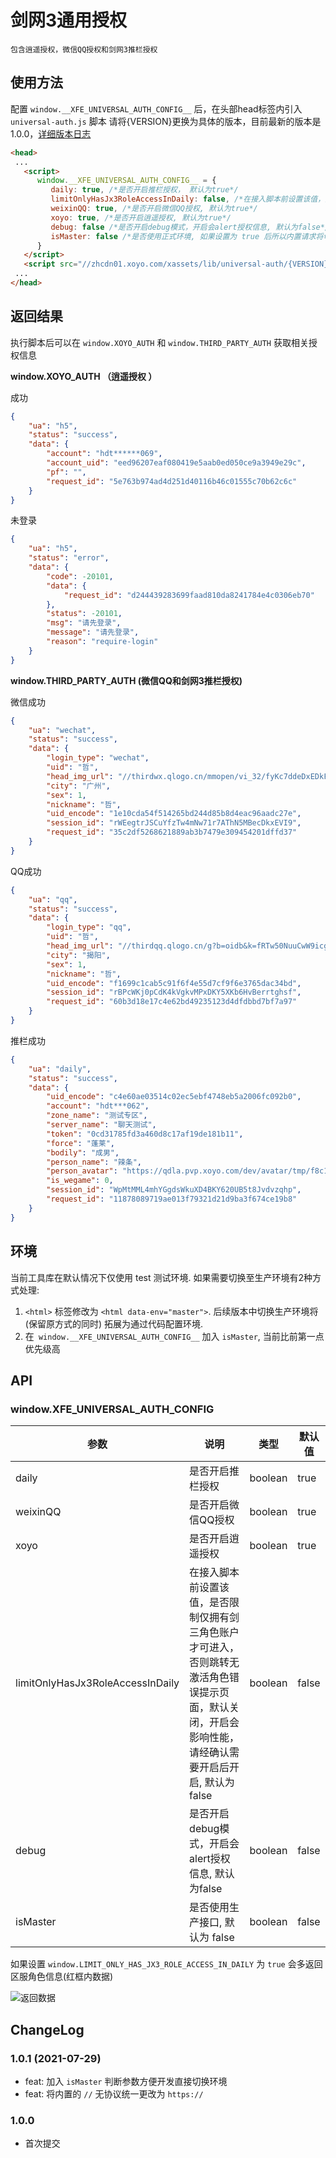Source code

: # 剑网3通用授权
    包含逍遥授权，微信QQ授权和剑网3推栏授权

## 使用方法
配置 `window.__XFE_UNIVERSAL_AUTH_CONFIG__` 后，在头部head标签内引入 `universal-auth.js` 脚本
请将{VERSION}更换为具体的版本，目前最新的版本是1.0.0，[详细版本日志](#ChangeLog)
```html
<head>
 ...
   <script>
      window.__XFE_UNIVERSAL_AUTH_CONFIG__ = {
         daily: true, /*是否开启推栏授权， 默认为true*/
         limitOnlyHasJx3RoleAccessInDaily: false, /*在接入脚本前设置该值，是否限制仅拥有剑三角色账户才可进入，否则跳转无激活角色错误提示页面，默认关闭，开启会影响性能，请经确认需要开启后开启, 默认为false*/
         weixinQQ: true, /*是否开启微信QQ授权, 默认为true*/
         xoyo: true, /*是否开启逍遥授权, 默认为true*/
         debug: false /*是否开启debug模式，开启会alert授权信息, 默认为false*/
         isMaster: false /*是否使用正式环境, 如果设置为 true 后所以内置请求将切换到正式环境地址*/
      }
   </script>
   <script src="//zhcdn01.xoyo.com/xassets/lib/universal-auth/{VERSION}/universal-auth.js" crossOrigin="anonymous" ></script>
 ...
</head>
```

## 返回结果
执行脚本后可以在 `window.XOYO_AUTH` 和 `window.THIRD_PARTY_AUTH` 获取相关授权信息

**window.XOYO_AUTH （逍遥授权 ）**

成功
```json
{
	"ua": "h5",
	"status": "success",
	"data": {
		"account": "hdt******069",
		"account_uid": "eed96207eaf080419e5aab0ed050ce9a3949e29c",
		"pf": "",
		"request_id": "5e763b974ad4d251d40116b46c01555c70b62c6c"
	}
}
```

未登录
```json
{
	"ua": "h5",
	"status": "error",
	"data": {
		"code": -20101,
		"data": {
			"request_id": "d244439283699faad810da8241784e4c0306eb70"
		},
		"status": -20101,
		"msg": "请先登录",
		"message": "请先登录",
		"reason": "require-login"
	}
}
```

**window.THIRD_PARTY_AUTH (微信QQ和剑网3推栏授权)**

微信成功
```json
{
	"ua": "wechat",
	"status": "success",
	"data": {
		"login_type": "wechat",
		"uid": "哲",
		"head_img_url": "//thirdwx.qlogo.cn/mmopen/vi_32/fyKc7ddeDxEDkFmWEQlTcDlcIWfS8P20TDry8aX9axMfpznsISLPvxBcG1bUznRbcqPsOGhzLPzO3zHP5PcrVQ/132",
		"city": "广州",
		"sex": 1,
		"nickname": "哲",
		"uid_encode": "1e10cda54f514265bd244d85b8d4eac96aadc27e",
		"session_id": "rWEegtrJSCuYfzTw4mNw71r7AThN5MBecDkxEVI9",
		"request_id": "35c2df5268621889ab3b7479e309454201dffd37"
	}
}
```

QQ成功
```json
{
	"ua": "qq",
	"status": "success",
	"data": {
		"login_type": "qq",
		"uid": "哲",
		"head_img_url": "//thirdqq.qlogo.cn/g?b=oidb&k=fRTw50NuuCwW9icg9w2qSEw&s=100&t=1567016636",
		"city": "揭阳",
		"sex": 1,
		"nickname": "哲",
		"uid_encode": "f1699c1cab5c91f6f4e55d7cf9f6e3765dac34bd",
		"session_id": "rBPcWKj0pCdK4kVgkvMPxDKY5XKb6HvBerrtghsf",
		"request_id": "60b3d18e17c4e62bd49235123d4dfdbbd7bf7a97"
	}
}
```

推栏成功
```json
{
	"ua": "daily",
	"status": "success",
	"data": {
		"uid_encode": "c4e60ae03514c02ec5ebf4748eb5a2006fc092b0",
		"account": "hdt***062",
		"zone_name": "测试专区",
		"server_name": "聊天测试",
		"token": "0cd31785fd3a460d8c17af19de181b11",
		"force": "蓬莱",
		"bodily": "成男",
		"person_name": "辣条",
		"person_avatar": "https://qdla.pvp.xoyo.com/dev/avatar/tmp/f8c146ac3ec24bab9adf21f3881a288a/avatar.jpg/d0d100fff27645108cea5afc1e47b0d4.jpg",
		"is_wegame": 0,
		"session_id": "WpMtMML4mhYGgdsWkuXD4BKY620UB5t8Jvdvzqhp",
		"request_id": "11878089719ae013f79321d21d9ba3f674ce19b8"
	}
}
```

## 环境

当前工具库在默认情况下仅使用 test 测试环境. 如果需要切换至生产环境有2种方式处理:
1. `<html>` 标签修改为 `<html data-env="master">`. 后续版本中切换生产环境将 (保留原方式的同时) 拓展为通过代码配置环境.
2. 在` window.__XFE_UNIVERSAL_AUTH_CONFIG__` 加入 `isMaster`, 当前比前第一点优先级高


## API

### window.__XFE_UNIVERSAL_AUTH_CONFIG__

| 参数 | 说明 | 类型 | 默认值	|
| --- | --- | --- | --- |
| daily | 是否开启推栏授权 | boolean | true |
| weixinQQ | 是否开启微信QQ授权 | boolean | true |
| xoyo | 是否开启逍遥授权 | boolean | true |
| limitOnlyHasJx3RoleAccessInDaily | 在接入脚本前设置该值，是否限制仅拥有剑三角色账户才可进入，否则跳转无激活角色错误提示页面，默认关闭，开启会影响性能，请经确认需要开启后开启, 默认为false | boolean | false |
| debug | 是否开启debug模式，开启会alert授权信息, 默认为false | boolean | false |
| isMaster | 是否使用生产接口, 默认为 false | boolean | false |

如果设置 `window.LIMIT_ONLY_HAS_JX3_ROLE_ACCESS_IN_DAILY` 为 `true` 会多返回区服角色信息(红框内数据)

![返回数据](./docs/images/daily-auth-success-return.png)

## ChangeLog

### 1.0.1 (2021-07-29)
* feat: 加入 `isMaster` 判断参数方便开发直接切换环境
* feat: 将内置的 `//` 无协议统一更改为 `https://`

### 1.0.0
* 首次提交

* _What the task asks_: Copy the entire listing exactly but skip the pictures.

* _Answer space_:
Source code

: # 剑网3通用授权
    包含逍遥授权，微信QQ授权和剑网3推栏授权

## 使用方法
配置 `window.__XFE_UNIVERSAL_AUTH_CONFIG__` 后，在头部head标签内引入 `universal-auth.js` 脚本
请将{VERSION}更换为具体的版本，目前最新的版本是1.0.0，[详细版本日志](#ChangeLog)
```html
<head>
 ...
   <script>
      window.__XFE_UNIVERSAL_AUTH_CONFIG__ = {
         daily: true, /*是否开启推栏授权， 默认为true*/
         limitOnlyHasJx3RoleAccessInDaily: false, /*在接入脚本前设置该值，是否限制仅拥有剑三角色账户才可进入，否则跳转无激活角色错误提示页面，默认关闭，开启会影响性能，请经确认需要开启后开启, 默认为false*/
         weixinQQ: true, /*是否开启微信QQ授权, 默认为true*/
         xoyo: true, /*是否开启逍遥授权, 默认为true*/
         debug: false /*是否开启debug模式，开启会alert授权信息, 默认为false*/
         isMaster: false /*是否使用正式环境, 如果设置为 true 后所以内置请求将切换到正式环境地址*/
      }
   </script>
   <script src="//zhcdn01.xoyo.com/xassets/lib/universal-auth/{VERSION}/universal-auth.js" crossOrigin="anonymous" ></script>
 ...
</head>
```

## 返回结果
执行脚本后可以在 `window.XOYO_AUTH` 和 `window.THIRD_PARTY_AUTH` 获取相关授权信息

**window.XOYO_AUTH （逍遥授权 ）**

成功
```json
{
	"ua": "h5",
	"status": "success",
	"data": {
		"account": "hdt******069",
		"account_uid": "eed96207eaf080419e5aab0ed050ce9a3949e29c",
		"pf": "",
		"request_id": "5e763b974ad4d251d40116b46c01555c70b62c6c"
	}
}
```

未登录
```json
{
	"ua": "h5",
	"status": "error",
	"data": {
		"code": -20101,
		"data": {
			"request_id": "d244439283699faad810da8241784e4c0306eb70"
		},
		"status": -20101,
		"msg": "请先登录",
		"message": "请先登录",
		"reason": "require-login"
	}
}
```

**window.THIRD_PARTY_AUTH (微信QQ和剑网3推栏授权)**

微信成功
```json
{
	"ua": "wechat",
	"status": "success",
	"data": {
		"login_type": "wechat",
		"uid": "哲",
		"head_img_url": "//thirdwx.qlogo.cn/mmopen/vi_32/fyKc7ddeDxEDkFmWEQlTcDlcIWfS8P20TDry8aX9axMfpznsISLPvxBcG1bUznRbcqPsOGhzLPzO3zHP5PcrVQ/132",
		"city": "广州",
		"sex": 1,
		"nickname": "哲",
		"uid_encode": "1e10cda54f514265bd244d85b8d4eac96aadc27e",
		"session_id": "rWEegtrJSCuYfzTw4mNw71r7AThN5MBecDkxEVI9",
		"request_id": "35c2df5268621889ab3b7479e309454201dffd37"
	}
}
```

QQ成功
```json
{
	"ua": "qq",
	"status": "success",
	"data": {
		"login_type": "qq",
		"uid": "哲",
		"head_img_url": "//thirdqq.qlogo.cn/g?b=oidb&k=fRTw50NuuCwW9icg9w2qSEw&s=100&t=1567016636",
		"city": "揭阳",
		"sex": 1,
		"nickname": "哲",
		"uid_encode": "f1699c1cab5c91f6f4e55d7cf9f6e3765dac34bd",
		"session_id": "rBPcWKj0pCdK4kVgkvMPxDKY5XKb6HvBerrtghsf",
		"request_id": "60b3d18e17c4e62bd49235123d4dfdbbd7bf7a97"
	}
}
```

推栏成功
```json
{
	"ua": "daily",
	"status": "success",
	"data": {
		"uid_encode": "c4e60ae03514c02ec5ebf4748eb5a2006fc092b0",
		"account": "hdt***062",
		"zone_name": "测试专区",
		"server_name": "聊天测试",
		"token": "0cd31785fd3a460d8c17af19de181b11",
		"force": "蓬莱",
		"bodily": "成男",
		"person_name": "辣条",
		"person_avatar": "https://qdla.pvp.xoyo.com/dev/avatar/tmp/f8c146ac3ec24bab9adf21f3881a288a/avatar.jpg/d0d100fff27645108cea5afc1e47b0d4.jpg",
		"is_wegame": 0,
		"session_id": "WpMtMML4mhYGgdsWkuXD4BKY620UB5t8Jvdvzqhp",
		"request_id": "11878089719ae013f79321d21d9ba3f674ce19b8"
	}
}
```

## 环境

当前工具库在默认情况下仅使用 test 测试环境. 如果需要切换至生产环境有2种方式处理:
1. `<html>` 标签修改为 `<html data-env="master">`. 后续版本中切换生产环境将 (保留原方式的同时) 拓展为通过代码配置环境.
2. 在` window.__XFE_UNIVERSAL_AUTH_CONFIG__` 加入 `isMaster`, 当前比前第一点优先级高


## API

### window.__XFE_UNIVERSAL_AUTH_CONFIG__

| 参数 | 说明 | 类型 | 默认值	|
| --- | --- | --- | --- |
| daily | 是否开启推栏授权 | boolean | true |
| weixinQQ | 是否开启微信QQ授权 | boolean | true |
| xoyo | 是否开启逍遥授权 | boolean | true |
| limitOnlyHasJx3RoleAccessInDaily | 在接入脚本前设置该值，是否限制仅拥有剑三角色账户才可进入，否则跳转无激活角色错误提示页面，默认关闭，开启会影响性能，请经确认需要开启后开启, 默认为false | boolean | false |
| debug | 是否开启debug模式，开启会alert授权信息, 默认为false | boolean | false |
| isMaster | 是否使用生产接口, 默认为 false | boolean | false |

如果设置 `window.LIMIT_ONLY_HAS_JX3_ROLE_ACCESS_IN_DAILY` 为 `true` 会多返回区服角色信息(红框内数据)

![返回数据](./docs/images/daily-auth-success-return.png)

## ChangeLog

### 1.0.1 (2021-07-29)
* feat: 加入 `isMaster` 判断参数方便开发直接切换环境
* feat: 将内置的 `//` 无协议统一更改为 `https://`

### 1.0.0
* 首次提交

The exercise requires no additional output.